And the book does, in its 460+ page survey of free marketeers’ exploits across the globe over the past 30 or so years, present some pretty dismaying information. Beginning with the first “experiment” in implementing the laissez-faire doctrine of Milton Friedman in Pinochet’s Chile, Klein presents an exhaustive (and occasionally exhaustingly repetitious) analysis of how right-wing ideologues have exploited (and later engineered) crises to impose radical policies that would have no hope of being implemented had not democratic checks and balances been suspended or violently overridden.

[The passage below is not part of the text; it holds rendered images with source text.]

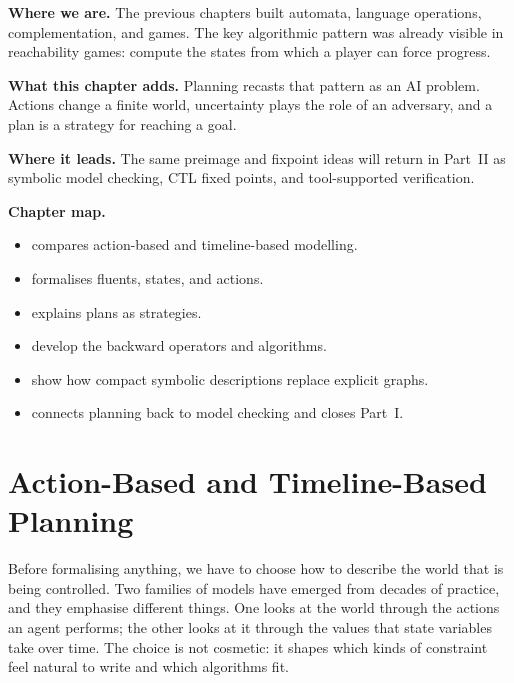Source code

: \begin{chapteropening}
\textbf{Where we are.}  The previous chapters built automata, language
operations, complementation, and games.  The key algorithmic pattern was
already visible in reachability games: compute the states from which a player
can force progress.

\textbf{What this chapter adds.}  Planning recasts that pattern as an AI
problem.  Actions change a finite world, uncertainty plays the role of an
adversary, and a plan is a strategy for reaching a goal.

\textbf{Where it leads.}  The same preimage and fixpoint ideas will return in
Part~II as symbolic model checking, CTL fixed points, and tool-supported
verification.

\textbf{Chapter map.}
\begin{itemize}[nosep]
  \item {} compares action-based and
        timeline-based modelling.
  \item {} formalises fluents, states, and actions.
  \item {} explains plans as strategies.
  \item {} develop the
        backward operators and algorithms.
  \item {} show how
        compact symbolic descriptions replace explicit graphs.
  \item {} connects planning back to model
        checking and closes Part~I.
\end{itemize}
\end{chapteropening}

\section{Action-Based and Timeline-Based Planning}
\label{sec:action-vs-timeline-planning}

Before formalising anything, we have to choose how to describe the
world that is being controlled.  Two families of models have emerged
from decades of practice, and they emphasise different things.  One
looks at the world through the actions an agent performs; the other
looks at it through the values that state variables take over time.
The choice is not cosmetic: it shapes which kinds of constraint feel
natural to write and which algorithms fit.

Klein’s thesis is, pace Friedman and his “Chicago Boys“, there is no natural harmony between free markets and a free society. In fact, there is an inherently violent disjunction between the two: the theories of Milton Friedman (who, you might gather by now, is a sort of monetarist Sauron looming over this book) presage a society in which a select band of “winners” can amass immense fortunes while the great bulk of society–the “losers”–can basically go boil their heads. Countering this few-against-the-many economic landscape (with a touch of trickle-down to ameliorate the lives of sommeliers, landscape gardeners, and chauffeurs) are the egalitarian tendencies associated with one-person-one-vote democracy. As it’s unlikely the masses will voluntarily vote for their immiseration, Friedman’s theories can be implemented only when most people have no say in the matter–or are too afraid or stunned to raised their voices.
And this is where the “shock” of Klein’s title comes in. TBC…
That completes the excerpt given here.